“a safe structure will be the one whose weakest link is never overloaded by the greatest force to which the structure is subjected” Petroski 1992
A couple years ago, I had the pleasure of seeing Dave Patterson speak about recovery oriented computing at a Microsoft event. I was looking up some of his presentations online today and stumbled on this quote. I thought I’d briefly share this and a few things I remember from the talk that stood out to me. I’ll break this up into a few posts.
If you have a system, it’s going to fail. In order for a system to scale up to large demands, it needs to be able to avoid and recover from failure. One way to solve this problem is through automation of recovery. The usual approach to this is to take all the repetitious, common tasks, and write software or build robots that do it for you.
Of course, now that all the easy common tasks have been automated away, that leaves a subset of management tasks that are diffcult, upredictable, or rare. And since your administrators don’t spend very much time managing the system, they are relatively unfamiliar with it and may not be able to resolve these problems.
This creates a catch-22! If you want your system to scale reliably, you have to automate tasks, but if you automate tasks, your system may become catastrophically unreliable.

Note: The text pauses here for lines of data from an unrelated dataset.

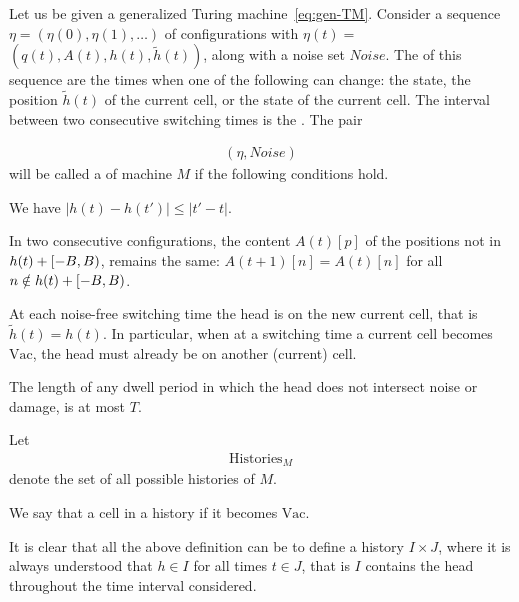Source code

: \documentclass[12pt]{memoir}
\renewcommand{\le}{\leq}
\def\B{B}
\newcommand{\h}{h}
\newcommand{\hc}{\tilde h}
\newcommand{\Noise}{\mathit{Noise}}
\newcommand{\Tu}{T}
\newcommand{\Histories}{\mathrm{Histories}}
\newcommand{\Vacant}{\mathrm{Vac}}
\begin{document}
\begin{definition}[History]\label{def:history}
  \begin{sloppypar}
    Let us be given a generalized Turing machine~\eqref{eq:gen-TM}.
    Consider a sequence \( \eta = (\eta(0), \eta(1), \dots) \) of configurations with
    \( \eta(t) = \) \( (q(t), A(t), \h(t), \hc(t)) \), along with a noise set \( \Noise \).
    The  of this sequence 
are the times when one of the following can change:
the state, the position \( \hc(t) \) of the current cell, or the state of the current cell.
The interval between two consecutive switching times is the .
The pair
      \end{sloppypar}
    \begin{align*}
       (\eta,\Noise)
    \end{align*}
    will be called a  of machine \( M \) if the following conditions hold.
        \begin{bullets}
            \item We have \( |\h(t) - \h(t')| \le |t' - t| \).

            \item In two consecutive configurations, the content \( A(t)[p] \) of the positions not in
                  \( \h(t) + \lint{-\B}{\B} \), remains the same:
                  \( A(t+1)[n] = A(t)[n] \) for all \( n \notin \h(t) + \lint{-\B}{\B} \).

            \item At each noise-free switching time the head is on the new current cell, that is
\( \hc(t)=\h(t) \).
In particular, when at a switching time a current cell becomes
\( \Vacant \), the head must already be on another (current) cell.

            \item The length of any dwell period in which the head does not intersect
noise or damage, is at most \( \Tu \).

        \end{bullets}
    Let
        \begin{align*}
            \Histories_{M}
        \end{align*}
    denote the set of all possible histories of \( M \).

We say that a cell  in a history if it becomes \( \Vacant \).

It is clear that all the above definition can be  to define a history
 \( I\times J \), 
where it is always understood that \( \h\in I \) for all times \( t\in J \),
that is \( I \) contains the head throughout the time interval considered.

\end{definition}
\end{document}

To solve this, you need your team to play an active role in operating and maintaining the system. Of couse, automation plays a role, but think about how you can create leverageable tools vs. a humanless sealed room. Make people responsible for managing various aspects of the system, creating better actionable monitoring, improve your designing to expect failure, and think about the whole system – including the “soft”, “hard”, & “wet”.